# Exercise material:
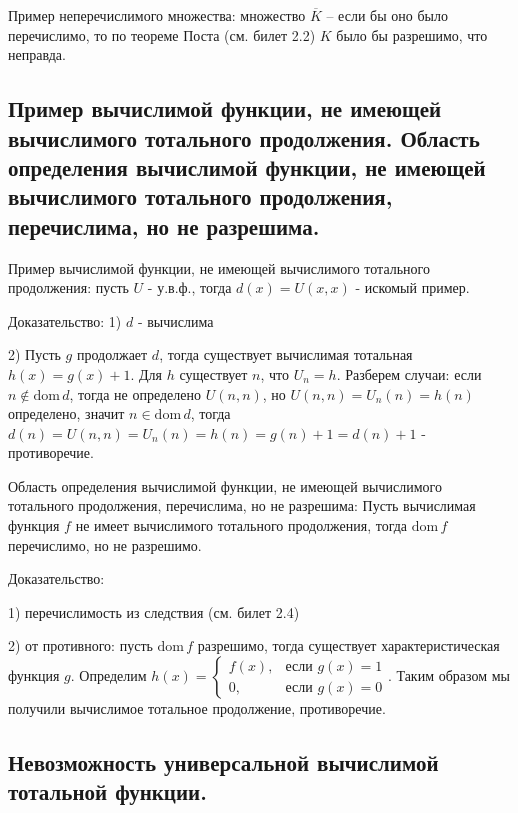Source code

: \documentclass[a4paper, 10pt]{article}
\newcommand{\dom}{\text{dom}\,}
\begin{document}
\hfill

Пример неперечислимого множества: множество $\overline{K}$ -- если бы оно было перечислимо, то по теореме Поста (см. билет 2.2) $K$ было бы разрешимо, что неправда.

\subsection{Пример вычислимой функции, не имеющей вычислимого тотального продолжения. Область определения вычислимой функции, не имеющей вычислимого тотального продолжения, перечислима, но не разрешима.}

Пример вычислимой функции, не имеющей вычислимого тотального продолжения: пусть $U$ - у.в.ф., тогда $d(x)=U(x,x)$ - искомый пример.

Доказательство: 1) $d$ - вычислима

2) Пусть $g$ продолжает $d$, тогда существует вычислимая тотальная $h(x)=g(x)+1$. Для $h$ существует $n$, что $U_n=h$. Разберем случаи: если $n\not\in\dom d$, тогда не определено $U(n,n)$, но $U(n,n)=U_n(n)=h(n)$ определено, значит $n\in\dom d$, тогда $d(n)=U(n,n)=U_n(n)=h(n)=g(n)+1=d(n)+1$ - противоречие.

\hfill

Область определения вычислимой функции, не имеющей вычислимого тотального продолжения, перечислима, но не разрешима: Пусть вычислимая функция $f$ не имеет вычислимого тотального продолжения, тогда $\dom f$ перечислимо, но не разрешимо.

Доказательство:

1) перечислимость из следствия (см. билет 2.4)

2) от противного: пусть $\dom f$ разрешимо, тогда существует характеристическая функция $g$. Определим $h(x)=\begin{cases}
    f(x),&\text{если }g(x)=1 \\ 0,&\text{если }g(x)=0
\end{cases}$. Таким образом мы получили вычислимое тотальное продолжение, противоречие.

\subsection{Невозможность универсальной вычислимой тотальной функции.}
\end{document}
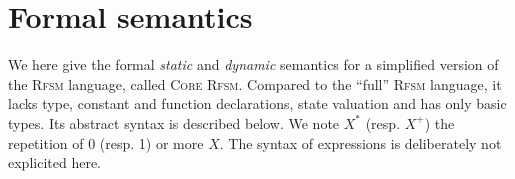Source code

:\chapter{Formal semantics}
\label{cha:semantics}

\newcommand{\truev}{\mathsf{T}}
\newcommand{\tuple}[1]{\langle#1\rangle}
\newcommand{\ttuple}[2]{\langle#1, #2\rangle}
\newcommand{\tttuple}[3]{\langle#1, #2, #3\rangle}
\newcommand{\ttttuple}[4]{\langle#1, #2, #3, #4\rangle}
\newcommand{\tttttuple}[5]{\langle#1, #2, #3, #4, #5\rangle}
\newcommand{\ttttttuple}[6]{\langle#1, #2, #3, #4, #5, #6\rangle}
\newcommand{\tttttttuple}[7]{\langle#1, #2, #3, #4, #5, #6\rangle}
\newcommand{\ttttttttuple}[8]{\langle#1, #2, #3, #4, #5, #6\rangle}
\newcommand{\tuplen}[1]{\langle#1_1,\ldots,#1_n\rangle}
\newcommand{\tuplez}{\langle\rangle}
\newcommand{\cupp}[3]{\displaystyle{\bigcup_{#1}^{#2}}~#3}
\newcommand{\capp}[3]{\displaystyle{\bigcap_{#1}^{#2}}~#3}
\newcommand{\oplusn}[3]{\displaystyle{\bigoplus_{#1}^{#2}}~#3}
\newcommand{\valred}[2]{\rho_{#2}(#1)}
\newcommand{\emptyseq}{\langle\rangle}
\newcommand{\sequ}[1]{\langle#1\rangle}
\newcommand{\ssequ}[2]{\langle#1; #2\rangle}
\newcommand{\sssequ}[3]{\langle#1; #2; #3\rangle}
\newcommand{\sequn}[1]{\langle#1_1;\ldots;#1_n\rangle}
\newcommand{\sequm}[2]{\langle#1_1;\ldots;#1_#2\rangle}
\newcommand{\squn}[1]{#1_1,\ldots,#1_n}

\newcommand{\delt}[4]{\ttttuple{#1}{#2}{#3}{#4}}
\newcommand{\trans}[3]{#1 \xrightarrow{#2} #3}
\newcommand{\transs}[4]{#1 \xrightarrow[#3]{#2} #4}
\newcommand\doubleplus{+\kern-1.3ex+\kern0.8ex}

\newcommand{\larrow}{\xrightarrow}
\newcommand{\seqn}[3]{#3_#1,\ldots,#3_#2}
\newcommand{\cuppn}[1]{\cupp{i=1}{n}{#1}}
\newcommand{\setn}[1]{\{#1_1,\ldots,#1_n\}}
\newcommand{\mm}{\mathcal{M}}
\newcommand{\ssigma}{\overline{\sigma}}
\newcommand{\ssigm}{\overline{s}}
\newcommand{\eval}[2]{\mathcal{E}_{#1}\llbracket #2 \rrbracket}
\newcommand{\falln}[3]{\forall #1\in\{#2,\ldots,#3\}\quad}
\newcommand{\semfn}[3]{\mathcal{#1}_{#2}\llbracket #3 \rrbracket}
\newcommand{\vars}{\mathcal{V}}
\newcommand{\env}{\Gamma}
\newcommand{\expr}{\mathsf{e}}
\newcommand{\cupdot}{\mathbin{\mathaccent\cdot\cup}}

We here give the formal \emph{static} and \emph{dynamic} semantics for a simplified version of the
\textsc{Rfsm} language, called \textsc{Core Rfsm}. Compared to the ``full'' \textsc{Rfsm} language,
it lacks type, constant and function declarations, state valuation and has only basic types. 
Its abstract syntax is described below. We note $X^*$ (resp. $X^+$) the repetition of 0
(resp. 1) or more $X$. The syntax of expressions is deliberately not explicited here. 

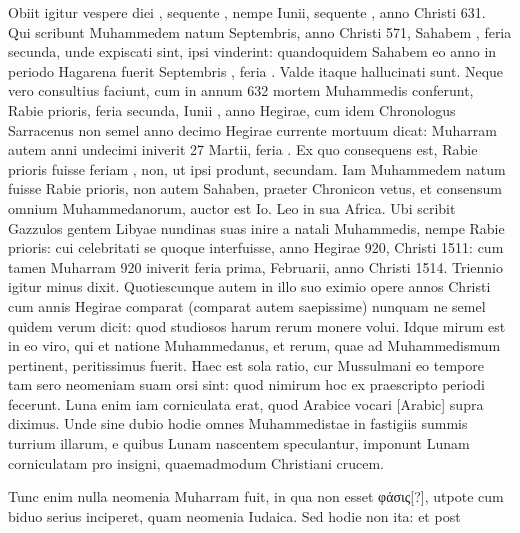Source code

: Obiit igitur vespere diei ,
sequente , nempe  Iunii, sequente ,
 anno Christi 631.
Qui scribunt Muhammedem natum  Septembris, anno Christi
571, Sahabem , feria secunda, unde expiscati sint, ipsi vinderint:
quandoquidem  Sahabem eo anno in periodo Hagarena fuerit Septembris
, feria .
Valde itaque hallucinati sunt.
Neque vero
consultius faciunt, cum in annum 632 mortem Muhammedis conferunt,
 Rabie prioris, feria secunda, Iunii ,
 anno  Hegirae,
cum idem Chronologus Sarracenus non semel anno decimo Hegirae
currente mortuum dicat: Muharram autem anni undecimi iniverit
27 Martii, feria .
Ex quo consequens est,  Rabie prioris fuisse
feriam , non, ut ipsi produnt, secundam.
Iam Muhammedem
natum fuisse  Rabie prioris, non autem  Sahaben,
 praeter Chronicon
vetus, et consensum omnium Muhammedanorum, auctor est
Io.
Leo in sua Africa.
Ubi scribit Gazzulos gentem Libyae nundinas
suas inire a natali Muhammedis, nempe  Rabie prioris: cui celebritati
se quoque interfuisse, anno Hegirae 920, Christi 1511: cum
tamen Muharram 920 iniverit feria prima,  Februarii, anno
Christi 1514.
Triennio igitur minus dixit.
Quotiescunque autem in
illo suo eximio opere annos Christi cum annis Hegirae comparat (comparat
autem saepissime) nunquam ne semel quidem verum dicit:
quod studiosos harum rerum monere volui.
Idque mirum est in eo
viro, qui et natione Muhammedanus, et rerum, quae ad Muhammedismum
pertinent, peritissimus fuerit.
Haec est sola ratio, cur Mussulmani
eo tempore tam sero neomeniam suam orsi sint: quod nimirum
hoc ex praescripto periodi fecerunt.
Luna enim iam corniculata
erat, quod Arabice vocari \textarabic{}[Arabic] supra diximus.
Unde sine dubio hodie
omnes Muhammedistae in fastigiis summis turrium illarum, e quibus
Lunam nascentem speculantur, imponunt Lunam corniculatam
pro insigni, quaemadmodum
Christiani crucem.
%
\begin{table}[tp]

\end{table}
%
Tunc enim nulla neomenia
Muharram fuit, in qua
non esset \textgreek{φάσις[?]}, utpote cum
biduo serius inciperet,
quam neomenia Iudaica.
Sed hodie non ita: et post
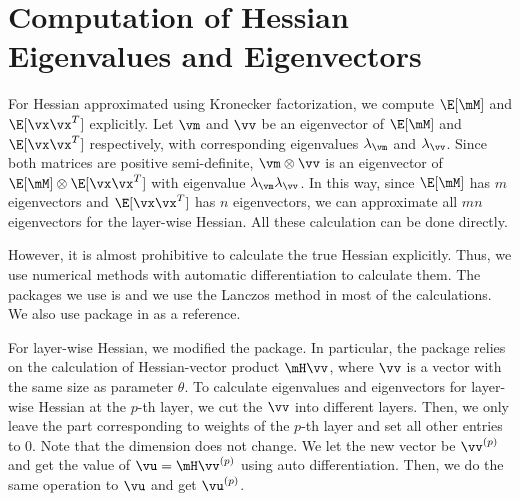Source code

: \section{Computation of Hessian Eigenvalues and Eigenvectors}
\label{sec:appendix_eigencomp}
For Hessian approximated using Kronecker factorization, we compute $\E[\mM]$ and $\E[\vx\vx^T]$ explicitly. Let $\vm$ and $\vv$ be an eigenvector of $\E[\mM]$ and $\E[\vx\vx^T]$ respectively, with corresponding eigenvalues $\lambda_\vm$ and $\lambda_\vv$. Since both matrices are positive semi-definite, $\vm \otimes \vv$ is an eigenvector of $\E[\mM] \otimes \E[\vx\vx^T]$ with eigenvalue $\lambda_\vm\lambda_\vv$. In this way, since $\E[\mM]$ has $m$ eigenvectors and $\E[\vx\vx^T]$ has $n$ eigenvectors, we can approximate all $mn$ eigenvectors for the layer-wise Hessian. All these calculation can be done directly.

However, it is almost prohibitive to calculate the true Hessian explicitly. Thus, we use numerical methods with automatic differentiation \citep{paszke2017automatic} to calculate them. The packages we use is \citet{hessian-eigenthings} and we use the Lanczos method in most of the calculations. We also use package in \citet{yao2019pyhessian} as a reference.

For layer-wise Hessian, we modified the \citet{hessian-eigenthings} package. In particular, the package relies on the calculation of Hessian-vector product $\mH\vv$, where $\vv$ is a vector with the same size as parameter $\theta$. To calculate eigenvalues and eigenvectors for layer-wise Hessian at the $p$-th layer, we cut the $\vv$ into different layers. Then, we only leave the part corresponding to weights of the $p$-th layer and set all other entries to 0. Note that the dimension does not change. We let the new vector be $\vv^{(p)}$ and get the value of $\vu = \mH\vv^{(p)}$ using auto differentiation. Then, we do the same operation to $\vu$ and get $\vu^{(p)}$.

# What to work on:
Return nothing but the lines running from the start of the data to the line with "1) перечислимость из", please, both ends included and no pictures.

# Response for this exercise:
Source code

: \documentclass[a4paper, 10pt]{article}
\newcommand{\dom}{\text{dom}\,}
\begin{document}
\hfill

Пример неперечислимого множества: множество $\overline{K}$ -- если бы оно было перечислимо, то по теореме Поста (см. билет 2.2) $K$ было бы разрешимо, что неправда.

\subsection{Пример вычислимой функции, не имеющей вычислимого тотального продолжения. Область определения вычислимой функции, не имеющей вычислимого тотального продолжения, перечислима, но не разрешима.}

Пример вычислимой функции, не имеющей вычислимого тотального продолжения: пусть $U$ - у.в.ф., тогда $d(x)=U(x,x)$ - искомый пример.

Доказательство: 1) $d$ - вычислима

2) Пусть $g$ продолжает $d$, тогда существует вычислимая тотальная $h(x)=g(x)+1$. Для $h$ существует $n$, что $U_n=h$. Разберем случаи: если $n\not\in\dom d$, тогда не определено $U(n,n)$, но $U(n,n)=U_n(n)=h(n)$ определено, значит $n\in\dom d$, тогда $d(n)=U(n,n)=U_n(n)=h(n)=g(n)+1=d(n)+1$ - противоречие.

\hfill

Область определения вычислимой функции, не имеющей вычислимого тотального продолжения, перечислима, но не разрешима: Пусть вычислимая функция $f$ не имеет вычислимого тотального продолжения, тогда $\dom f$ перечислимо, но не разрешимо.

Доказательство:

1) перечислимость из следствия (см. билет 2.4)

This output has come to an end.